L’apologo è perfetto per descrivere le reazioni del Pd
alla lista dei 16 impresentabili divulgata ieri dall’Antimafia. Che ha
fatto di male Rosy Bindi per beccarsi le manganellate del Partito della
Fazione, anzi della Dazione? Ha detto ciò che tutti sanno da mesi: una
serie di ovvietà men che banali. E cioè che le liste di tutti i partiti
(esclusi i 5Stelle, Sel, la Lega e i civatiani in Liguria) sono piene di
impresentabili. A cominciare da Vincenzo De Luca, condannato in primo
grado per abuso d’ufficio e dunque decaduto e ineleggibile, ma anche
imputato in vari processi. E in base al Codice etico che l’Antimafia si è
data nel settembre 2014, peraltro ricalcato su quello del 2007, spetta
all’Antimafia indicare a ogni elezione (europee, nazionali, regionali,
provinciali, comunali, circoscrizionali) i candidati incompatibili con i
minimi standard di legalità. Non solo i condannati, ma anche i membri
di giunte sciolte per mafia, i soggetti sottoposti a misure di
prevenzione e i rinviati a giudizio per una serie di reati gravi: mafie,
traffico di droga, delitti contro la PA (tipo la concussione e la
truffa contestate a De Luca al processo Ideal Standard), estorsione,
usura e riciclaggio.

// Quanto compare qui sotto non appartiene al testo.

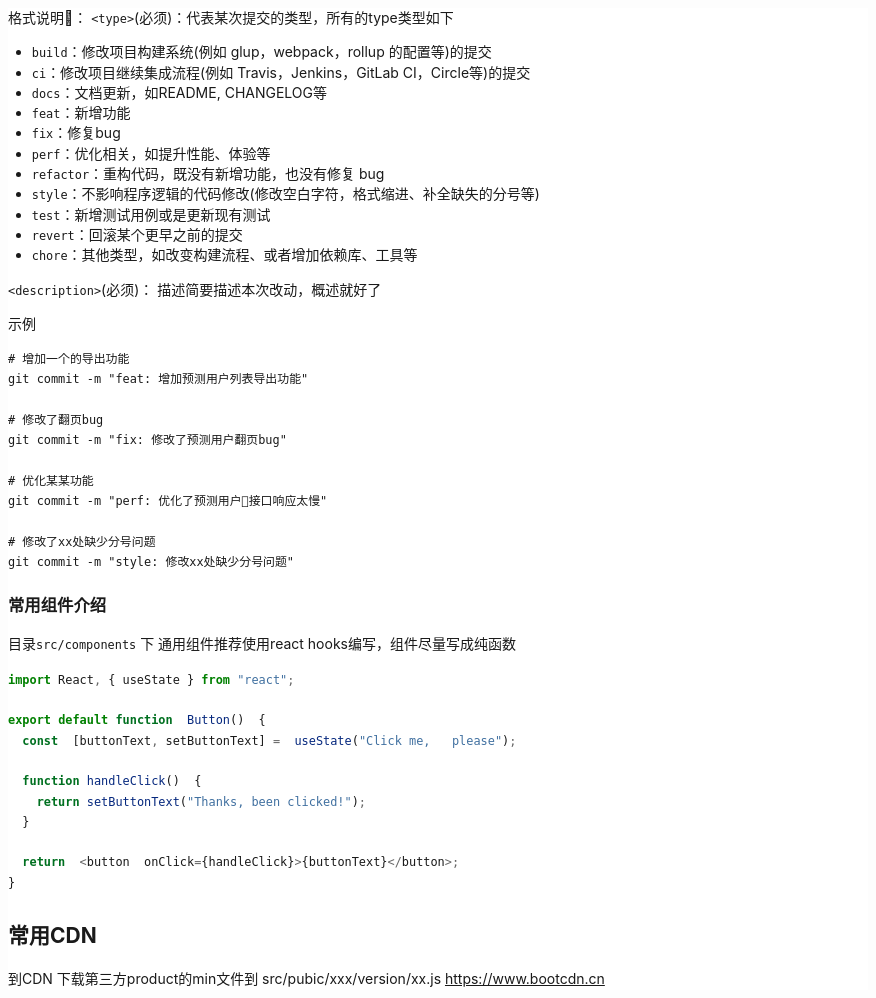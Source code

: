 格式说明：
`<type>`(必须)：代表某次提交的类型，所有的type类型如下

- `build`：修改项目构建系统(例如 glup，webpack，rollup 的配置等)的提交
- `ci`：修改项目继续集成流程(例如 Travis，Jenkins，GitLab CI，Circle等)的提交
- `docs`：文档更新，如README, CHANGELOG等
- `feat`：新增功能
- `fix`：修复bug
- `perf`：优化相关，如提升性能、体验等
- `refactor`：重构代码，既没有新增功能，也没有修复 bug
- `style`：不影响程序逻辑的代码修改(修改空白字符，格式缩进、补全缺失的分号等)
- `test`：新增测试用例或是更新现有测试
- `revert`：回滚某个更早之前的提交
- `chore`：其他类型，如改变构建流程、或者增加依赖库、工具等

`<description>`(必须)： 描述简要描述本次改动，概述就好了

示例

```
# 增加一个的导出功能
git commit -m "feat: 增加预测用户列表导出功能"

# 修改了翻页bug
git commit -m "fix: 修改了预测用户翻页bug"

# 优化某某功能
git commit -m "perf: 优化了预测用户接口响应太慢"

# 修改了xx处缺少分号问题
git commit -m "style: 修改xx处缺少分号问题"
```


### 常用组件介绍

目录`src/components` 下
通用组件推荐使用react hooks编写，组件尽量写成纯函数

```js
import React, { useState } from "react";

export default function  Button()  {
  const  [buttonText, setButtonText] =  useState("Click me,   please");

  function handleClick()  {
    return setButtonText("Thanks, been clicked!");
  }

  return  <button  onClick={handleClick}>{buttonText}</button>;
}
```



## 常用CDN

到CDN 下载第三方product的min文件到 src/pubic/xxx/version/xx.js
https://www.bootcdn.cn


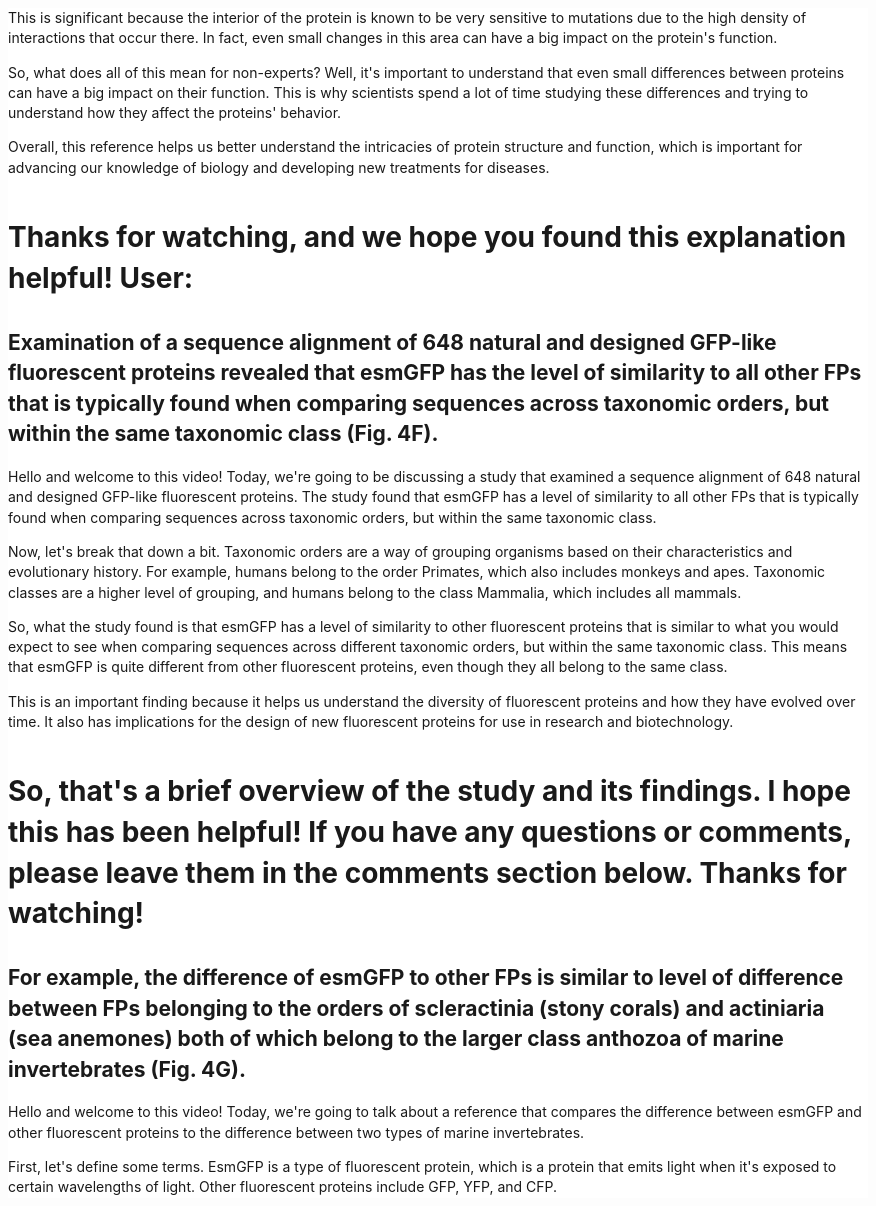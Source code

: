 This is significant because the interior of the protein is known to be very sensitive to mutations due to the high density of interactions that occur there. In fact, even small changes in this area can have a big impact on the protein's function.

So, what does all of this mean for non-experts? Well, it's important to understand that even small differences between proteins can have a big impact on their function. This is why scientists spend a lot of time studying these differences and trying to understand how they affect the proteins' behavior.

Overall, this reference helps us better understand the intricacies of protein structure and function, which is important for advancing our knowledge of biology and developing new treatments for diseases.

Thanks for watching, and we hope you found this explanation helpful!
User:
==============================
Examination of a sequence alignment of 648 natural and designed GFP-like fluorescent proteins revealed that esmGFP
has the level of similarity to all other FPs that is typically found when comparing sequences across taxonomic orders, but within the same taxonomic class (Fig. 4F).
------------------------------
 Hello and welcome to this video! Today, we're going to be discussing a study that examined a sequence alignment of 648 natural and designed GFP-like fluorescent proteins. The study found that esmGFP has a level of similarity to all other FPs that is typically found when comparing sequences across taxonomic orders, but within the same taxonomic class.

Now, let's break that down a bit. Taxonomic orders are a way of grouping organisms based on their characteristics and evolutionary history. For example, humans belong to the order Primates, which also includes monkeys and apes. Taxonomic classes are a higher level of grouping, and humans belong to the class Mammalia, which includes all mammals.

So, what the study found is that esmGFP has a level of similarity to other fluorescent proteins that is similar to what you would expect to see when comparing sequences across different taxonomic orders, but within the same taxonomic class. This means that esmGFP is quite different from other fluorescent proteins, even though they all belong to the same class.

This is an important finding because it helps us understand the diversity of fluorescent proteins and how they have evolved over time. It also has implications for the design of new fluorescent proteins for use in research and biotechnology.

So, that's a brief overview of the study and its findings. I hope this has been helpful! If you have any questions or comments, please leave them in the comments section below. Thanks for watching!
==============================
For example, the difference of esmGFP to other FPs is similar to level of difference between FPs belonging to the orders of scleractinia (stony corals) and actiniaria (sea anemones) both of which belong to the larger class anthozoa of marine invertebrates (Fig. 4G).
------------------------------
 Hello and welcome to this video! Today, we're going to talk about a reference that compares the difference between esmGFP and other fluorescent proteins to the difference between two types of marine invertebrates.

First, let's define some terms. EsmGFP is a type of fluorescent protein, which is a protein that emits light when it's exposed to certain wavelengths of light. Other fluorescent proteins include GFP, YFP, and CFP.
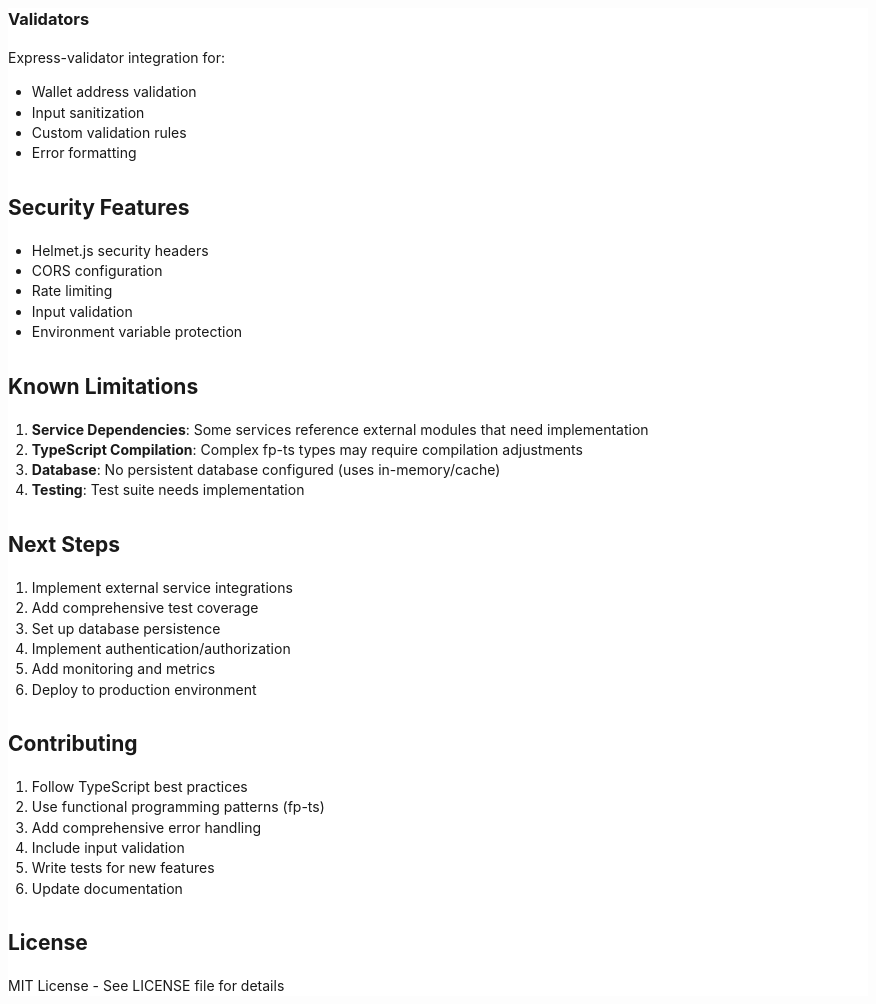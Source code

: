 ### Validators
Express-validator integration for:
- Wallet address validation
- Input sanitization
- Custom validation rules
- Error formatting

## Security Features

- Helmet.js security headers
- CORS configuration
- Rate limiting
- Input validation
- Environment variable protection

## Known Limitations

1. **Service Dependencies**: Some services reference external modules that need implementation
2. **TypeScript Compilation**: Complex fp-ts types may require compilation adjustments
3. **Database**: No persistent database configured (uses in-memory/cache)
4. **Testing**: Test suite needs implementation

## Next Steps

1. Implement external service integrations
2. Add comprehensive test coverage
3. Set up database persistence
4. Implement authentication/authorization
5. Add monitoring and metrics
6. Deploy to production environment

## Contributing

1. Follow TypeScript best practices
2. Use functional programming patterns (fp-ts)
3. Add comprehensive error handling
4. Include input validation
5. Write tests for new features
6. Update documentation

## License

MIT License - See LICENSE file for details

E questo è proprio il minimo sindacale, visto che
esistono altri profili di invotabilità: tipo i reati di abuso d’ufficio
(per cui De Luca è condannato in primo grado) o quelli a sfondo
sessuale, come le molestie su minori (per cui è condannato in primo
grado un candidato pro De Luca, che però esula dalla competenza
dell’Antimafia); ma anche le contiguità con boss o altri soggetti
pericolosi. De Luca, ormai è oltre Crozza, nega persino il suo pedigree
penale, che poi è il suo curriculum politico, e vuol denunciare la
Bindi per diffamazione e la sfida “a un pubblico dibattito per
sbugiardarla”. Forse, non potendo negare di essere imputato per
concussione e truffa, è così affezionato ai tribunali che vuole passarci
anche le notti, visto che lunedì decadrà appena eletto e avrà molto
tempo libero. In realtà l’Antimafia ha applicato una norma approvata
quasi all’unanimità dal Parlamento (anche il Pd di Renzi, che era già
segretario e premier): se no avrebbe mancato ai suoi doveri.

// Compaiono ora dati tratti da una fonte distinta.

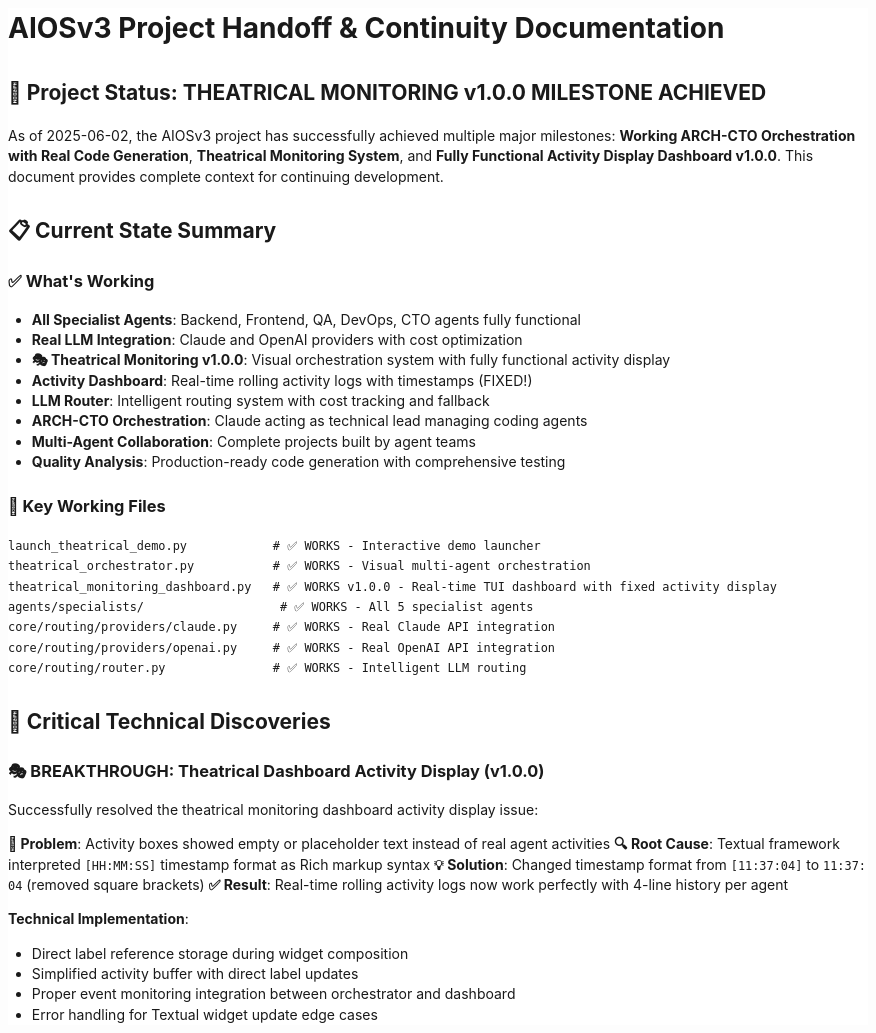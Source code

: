 # AIOSv3 Project Handoff & Continuity Documentation

## 🎯 Project Status: THEATRICAL MONITORING v1.0.0 MILESTONE ACHIEVED

As of 2025-06-02, the AIOSv3 project has successfully achieved multiple major milestones: **Working ARCH-CTO Orchestration with Real Code Generation**, **Theatrical Monitoring System**, and **Fully Functional Activity Display Dashboard v1.0.0**. This document provides complete context for continuing development.

## 📋 Current State Summary

### ✅ What's Working
- **All Specialist Agents**: Backend, Frontend, QA, DevOps, CTO agents fully functional
- **Real LLM Integration**: Claude and OpenAI providers with cost optimization
- **🎭 Theatrical Monitoring v1.0.0**: Visual orchestration system with fully functional activity display
- **Activity Dashboard**: Real-time rolling activity logs with timestamps (FIXED!)
- **LLM Router**: Intelligent routing system with cost tracking and fallback
- **ARCH-CTO Orchestration**: Claude acting as technical lead managing coding agents
- **Multi-Agent Collaboration**: Complete projects built by agent teams
- **Quality Analysis**: Production-ready code generation with comprehensive testing

### 📁 Key Working Files
```
launch_theatrical_demo.py            # ✅ WORKS - Interactive demo launcher
theatrical_orchestrator.py           # ✅ WORKS - Visual multi-agent orchestration
theatrical_monitoring_dashboard.py   # ✅ WORKS v1.0.0 - Real-time TUI dashboard with fixed activity display
agents/specialists/                   # ✅ WORKS - All 5 specialist agents
core/routing/providers/claude.py     # ✅ WORKS - Real Claude API integration
core/routing/providers/openai.py     # ✅ WORKS - Real OpenAI API integration
core/routing/router.py               # ✅ WORKS - Intelligent LLM routing
```

## 🔧 Critical Technical Discoveries

### 🎭 BREAKTHROUGH: Theatrical Dashboard Activity Display (v1.0.0)
Successfully resolved the theatrical monitoring dashboard activity display issue:

**🐛 Problem**: Activity boxes showed empty or placeholder text instead of real agent activities
**🔍 Root Cause**: Textual framework interpreted `[HH:MM:SS]` timestamp format as Rich markup syntax
**💡 Solution**: Changed timestamp format from `[11:37:04]` to `11:37:04` (removed square brackets)
**✅ Result**: Real-time rolling activity logs now work perfectly with 4-line history per agent

**Technical Implementation**:
- Direct label reference storage during widget composition
- Simplified activity buffer with direct label updates
- Proper event monitoring integration between orchestrator and dashboard
- Error handling for Textual widget update edge cases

Gli unici errori sono quelli di aver atteso così a lungo, consentendo
ai partiti di bloccare la diffusione della lista già pronta da una
settimana e di far filtrare i nomi a rate. L’altroieri Renzi diceva: “Il
Pd non ha impresentabili, la lista Antimafia non ci riguarda”, così
riconoscendo la legittimità della categoria degli impresentabili e del
Codice Antimafia. Ora che invece ha scoperto (buon ultimo) che il Pd di
impresentabili ne ha eccome, a cominciare dal candidato alla Regione
Campania, si rimangia tutto: “Mi fa molto male che si utilizzi
l’Antimafia per regolare dei conti nel Pd”. Nessuno degli
‘impresentabili’ verrà eletto perché tutti sanno che rappresentano
piccole liste civiche”. Triplo salto mortale carpiato con avvitamento:
prima il Pd recluta liste e personaggi inguardabili per raccattare voti
sporchi, poi invita a non votarli, poi finge di non conoscerli, infine
dice che non prendono voti. Ma allora perché li ha imbarcati?

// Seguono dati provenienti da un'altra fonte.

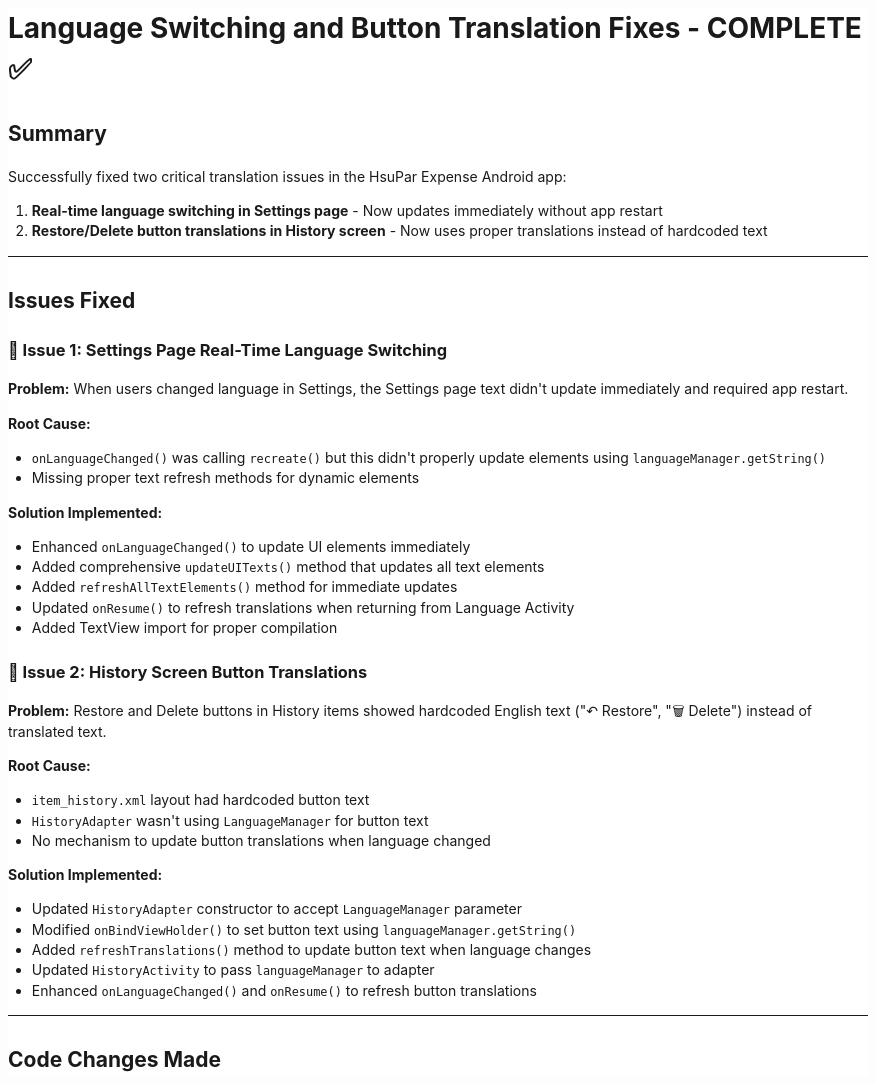 # Language Switching and Button Translation Fixes - COMPLETE ✅

## Summary
Successfully fixed two critical translation issues in the HsuPar Expense Android app:

1. **Real-time language switching in Settings page** - Now updates immediately without app restart
2. **Restore/Delete button translations in History screen** - Now uses proper translations instead of hardcoded text

---

## Issues Fixed

### 🔧 Issue 1: Settings Page Real-Time Language Switching
**Problem:** When users changed language in Settings, the Settings page text didn't update immediately and required app restart.

**Root Cause:** 
- `onLanguageChanged()` was calling `recreate()` but this didn't properly update elements using `languageManager.getString()`
- Missing proper text refresh methods for dynamic elements

**Solution Implemented:**
- Enhanced `onLanguageChanged()` to update UI elements immediately
- Added comprehensive `updateUITexts()` method that updates all text elements
- Added `refreshAllTextElements()` method for immediate updates
- Updated `onResume()` to refresh translations when returning from Language Activity
- Added TextView import for proper compilation

### 🔧 Issue 2: History Screen Button Translations
**Problem:** Restore and Delete buttons in History items showed hardcoded English text ("↶ Restore", "🗑️ Delete") instead of translated text.

**Root Cause:**
- `item_history.xml` layout had hardcoded button text
- `HistoryAdapter` wasn't using `LanguageManager` for button text
- No mechanism to update button translations when language changed

**Solution Implemented:**
- Updated `HistoryAdapter` constructor to accept `LanguageManager` parameter
- Modified `onBindViewHolder()` to set button text using `languageManager.getString()`
- Added `refreshTranslations()` method to update button text when language changes
- Updated `HistoryActivity` to pass `languageManager` to adapter
- Enhanced `onLanguageChanged()` and `onResume()` to refresh button translations

---

## Code Changes Made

Il resto Renzi – ultimo iscritto al partito di chi, se il termometro
segna la febbre, spacca col termometro – lo fa dire dai suoi dobermann,
dopo avere spalancato il canile. Tal Carbone trova che “la Bindi sta
violando la Costituzione: allucinante che si pieghi la commissione
antimafia a vendette interne di corrente partitica”. Tal Ermini,
nientemeno che “responsabile Giustizia”, farfuglia di “un lavoro fatto
male e gestito peggio che entra a piedi uniti nella competizione
elettorale”: figurarsi se fosse il responsabile Ingiustizia. Tal
Marcucci accusa la Bindi di “uno show inutile e imbarazzante”. Ed ecco
il sottosegretario Faraone (ovviamente indagato): “De Luca è
presentabile, tanto che lo abbiamo candidato. E i campani l’hanno votato
alle primarie. Le sentenze le fanno i giudici” (infatti l’hanno
condannato). Quel gran genio di Orfini, presidente Pd, si supera: “In
uno stato di diritto le sentenze le emette la magistratura, la
candidabilità o meno di qualcuno la decide la legge e si è innocenti
fino al terzo grado di giudizio. L’iniziativa della presidente
dell’Antimafia è incredibile istituzionalmente, giuridicamente, ma anche
culturalmente, perché ci riporta indietro di secoli, quando i processi
si facevano nelle piazze aizzando la folla”. Chissà dov’erano questi
poveracci nove mesi fa, mentre approvavano in Parlamento il Codice etico
che ora contestano solo perché smutanda le loro vergogne, con le stesse
parole di B.: i voti cancellano i reati, un delinquente eletto diventa
unto del Signore e chi applica la legge è un avversario politico. De
Luca invece parla come Dell’Utri e Previti, che a ogni indagine su di
loro dicevano: “Il bersaglio è Silvio, non noi”. “È evidente – sostiene
don Vincenzo – che c’è un uso strumentale della mia persona,
l’aggressione vera è al segretario Renzi per mettere in difficoltà il
governo nazionale”. Nel 2012 De Luca diceva ben altro: “Il massimo di
rinnovamento politico è affidato a Renzi, che comunque fa politica da 20
anni ed è quindi anche lui dentro la ‘casta’. La sua è un’operazione
mediatica costruita a tavolino: è tutto uno sceneggiato, tutta plastica.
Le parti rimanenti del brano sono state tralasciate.